» **Activity**: Retype the records below exactly as they stand, but with no images.

» **Material provided**:
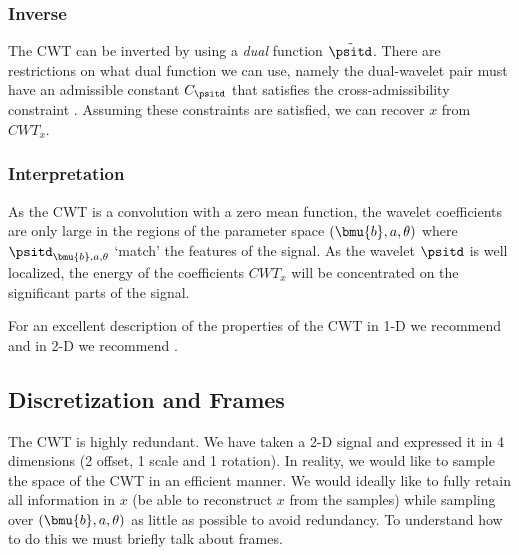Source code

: \subsubsection{Inverse}
The CWT can be inverted by using a \emph{dual} function $\tilde{\psitd}$. There
are restrictions on what dual function we can use, namely the dual-wavelet pair
must have an admissible constant $C_\psitd$ that satisfies the
cross-admissibility constraint \cite{holschneider_pointwise_1991}. Assuming
these constraints are satisfied, we can recover $x$ from $CWT_x$.

\subsubsection{Interpretation}
As the CWT is a convolution with a zero mean function, the wavelet coefficients are only
large in the regions of the parameter space $(\bmu{b}, a, \theta)$ where
$\psitd_{\bmu{b}, a, \theta}$ `match' the features of the signal. As the wavelet
$\psitd$ is well localized, the energy of the coefficients $CWT_x$ will be concentrated
on the significant parts of the signal.

For an excellent description of the properties of the CWT in 1-D we recommend
\cite{vetterli_wavelets_2007} and in 2-D we recommend
\cite{antoine_two-dimensional_2004}.

\subsection{Discretization and Frames}
The CWT is highly redundant. We have taken a 2-D signal and expressed it in 4
dimensions (2 offset, 1 scale and 1 rotation). In reality, we would like to sample the space
of the CWT in an efficient manner. We would ideally like to fully
retain all information in $x$ (be able to reconstruct $x$ from the samples)
while sampling over $(\bmu{b}, a, \theta)$ as little as possible to avoid
redundancy. To understand how to do this we must briefly talk about frames.

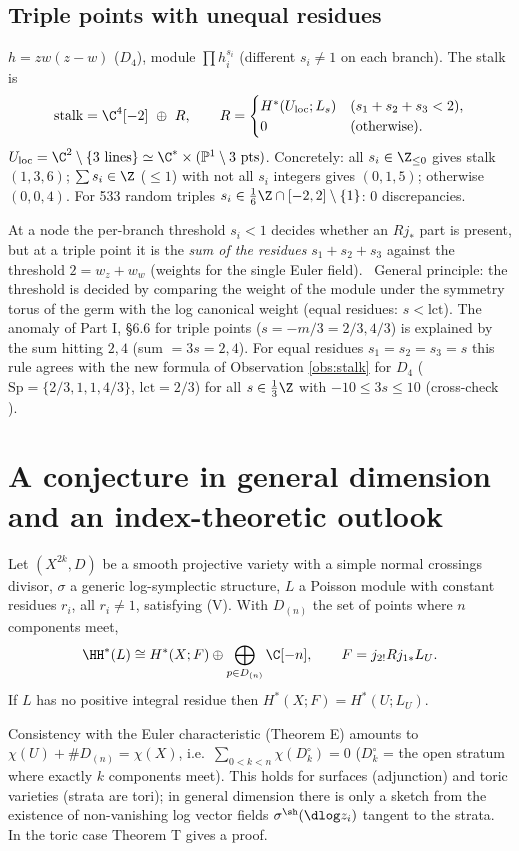 \subsection{Triple points with unequal residues}
\begin{obs}[\tV]\label{obs:triple}
$h=zw(z-w)$ ($D_4$), module $\prod h_i^{s_i}$ (different $s_i\ne1$ on each branch). The stalk is
\[\text{stalk}=\C^4[-2]\ \oplus\ R,\qquad R=\begin{cases}H^*(U_{\rm loc};L_s)&(s_1+s_2+s_3<2),\\0&(\text{otherwise}).\end{cases}\]
$U_{\rm loc}=\C^2\setminus\{3\text{ lines}\}\simeq\C^*\times(\mathbb P^1\setminus3\text{ pts})$. Concretely: all $s_i\in\Z_{\le0}$ gives stalk $(1,3,6)$; $\sum s_i\in\Z$ ($\le1$) with not all $s_i$ integers gives $(0,1,5)$; otherwise $(0,0,4)$. For 533 random triples $s_i\in\tfrac16\Z\cap[-2,2]\setminus\{1\}$: 0 discrepancies.
\end{obs}
At a node the per-branch threshold $s_i<1$ decides whether an $Rj_*$ part is present, but at a triple point it is the \emph{sum of the residues} $s_1+s_2+s_3$ against the threshold $2=w_z+w_w$ (weights for the single Euler field). \tK\ General principle: the threshold is decided by comparing the weight of the module under the symmetry torus of the germ with the log canonical weight (equal residues: $s<\mathrm{lct}$). The anomaly of Part I, \S6.6 for triple points ($s=-m/3=2/3,4/3$) is explained by the sum hitting $2,4$ (sum $=3s=2,4$). For equal residues $s_1=s_2=s_3=s$ this rule agrees with the new formula of Observation \ref{obs:stalk} for $D_4$ ($\mathrm{Sp}=\{2/3,1,1,4/3\}$, $\mathrm{lct}=2/3$) for all $s\in\tfrac13\Z$ with $-10\le3s\le10$ (cross-check \tV).

\section{A conjecture in general dimension and an index-theoretic outlook}\label{sec:conj}
\begin{conj}\tK\label{conj:gen}
Let $(X^{2k},D)$ be a smooth projective variety with a simple normal crossings divisor, $\sigma$ a generic log-symplectic structure, $L$ a Poisson module with constant residues $r_i$, all $r_i\ne1$, satisfying (V). With $D_{(n)}$ the set of points where $n$ components meet,
\[\HH^*(L)\cong H^*(X;F)\oplus\bigoplus_{p\in D_{(n)}}\C[-n],\qquad F=j_{2!}Rj_{1*}L_U.\]
If $L$ has no positive integral residue then $H^*(X;F)=H^*(U;L_U)$.
\end{conj}
Consistency with the Euler characteristic (Theorem E) amounts to $\chi(U)+\#D_{(n)}=\chi(X)$, i.e.\ $\sum_{0<k<n}\chi(D_k^\circ)=0$ ($D_k^\circ$ = the open stratum where exactly $k$ components meet). This holds for surfaces (adjunction) and toric varieties (strata are tori)\tP; in general dimension there is only a sketch from the existence of non-vanishing log vector fields $\sigma^\sh(\dlog z_i)$ tangent to the strata\tK. In the toric case Theorem T gives a proof.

» **Exercise output**:
Source code

: \subsubsection{Inverse}
The CWT can be inverted by using a \emph{dual} function $\tilde{\psitd}$. There
are restrictions on what dual function we can use, namely the dual-wavelet pair
must have an admissible constant $C_\psitd$ that satisfies the
cross-admissibility constraint \cite{holschneider_pointwise_1991}. Assuming
these constraints are satisfied, we can recover $x$ from $CWT_x$.

\subsubsection{Interpretation}
As the CWT is a convolution with a zero mean function, the wavelet coefficients are only
large in the regions of the parameter space $(\bmu{b}, a, \theta)$ where
$\psitd_{\bmu{b}, a, \theta}$ `match' the features of the signal. As the wavelet
$\psitd$ is well localized, the energy of the coefficients $CWT_x$ will be concentrated
on the significant parts of the signal.

For an excellent description of the properties of the CWT in 1-D we recommend
\cite{vetterli_wavelets_2007} and in 2-D we recommend
\cite{antoine_two-dimensional_2004}.

\subsection{Discretization and Frames}
The CWT is highly redundant. We have taken a 2-D signal and expressed it in 4
dimensions (2 offset, 1 scale and 1 rotation). In reality, we would like to sample the space
of the CWT in an efficient manner. We would ideally like to fully
retain all information in $x$ (be able to reconstruct $x$ from the samples)
while sampling over $(\bmu{b}, a, \theta)$ as little as possible to avoid
redundancy. To understand how to do this we must briefly talk about frames.

 \subsection{Triple points with unequal residues}
\begin{obs}[\tV]\label{obs:triple}
$h=zw(z-w)$ ($D_4$), module $\prod h_i^{s_i}$ (different $s_i\ne1$ on each branch). The stalk is
\[\text{stalk}=\C^4[-2]\ \oplus\ R,\qquad R=\begin{cases}H^*(U_{\rm loc};L_s)&(s_1+s_2+s_3<2),\\0&(\text{otherwise}).\end{cases}\]
$U_{\rm loc}=\C^2\setminus\{3\text{ lines}\}\simeq\C^*\times(\mathbb P^1\setminus3\text{ pts})$. Concretely: all $s_i\in\Z_{\le0}$ gives stalk $(1,3,6)$; $\sum s_i\in\Z$ ($\le1$) with not all $s_i$ integers gives $(0,1,5)$; otherwise $(0,0,4)$. For 533 random triples $s_i\in\tfrac16\Z\cap[-2,2]\setminus\{1\}$: 0 discrepancies.
\end{obs}
At a node the per-branch threshold $s_i<1$ decides whether an $Rj_*$ part is present, but at a triple point it is the \emph{sum of the residues} $s_1+s_2+s_3$ against the threshold $2=w_z+w_w$ (weights for the single Euler field). \tK\ General principle: the threshold is decided by comparing the weight of the module under the symmetry torus of the germ with the log canonical weight (equal residues: $s<\mathrm{lct}$). The anomaly of Part I, \S6.6 for triple points ($s=-m/3=2/3,4/3$) is explained by the sum hitting $2,4$ (sum $=3s=2,4$). For equal residues $s_1=s_2=s_3=s$ this rule agrees with the new formula of Observation \ref{obs:stalk} for $D_4$ ($\mathrm{Sp}=\{2/3,1,1,4/3\}$, $\mathrm{lct}=2/3$) for all $s\in\tfrac13\Z$ with $-10\le3s\le10$ (cross-check \tV).

\section{A conjecture in general dimension and an index-theoretic outlook}\label{sec:conj}
\begin{conj}\tK\label{conj:gen}
Let $(X^{2k},D)$ be a smooth projective variety with a simple normal crossings divisor, $\sigma$ a generic log-symplectic structure, $L$ a Poisson module with constant residues $r_i$, all $r_i\ne1$, satisfying (V). With $D_{(n)}$ the set of points where $n$ components meet,
\[\HH^*(L)\cong H^*(X;F)\oplus\bigoplus_{p\in D_{(n)}}\C[-n],\qquad F=j_{2!}Rj_{1*}L_U.\]
If $L$ has no positive integral residue then $H^*(X;F)=H^*(U;L_U)$.
\end{conj}
Consistency with the Euler characteristic (Theorem E) amounts to $\chi(U)+\#D_{(n)}=\chi(X)$, i.e.\ $\sum_{0<k<n}\chi(D_k^\circ)=0$ ($D_k^\circ$ = the open stratum where exactly $k$ components meet). This holds for surfaces (adjunction) and toric varieties (strata are tori)\tP; in general dimension there is only a sketch from the existence of non-vanishing log vector fields $\sigma^\sh(\dlog z_i)$ tangent to the strata\tK. In the toric case Theorem T gives a proof.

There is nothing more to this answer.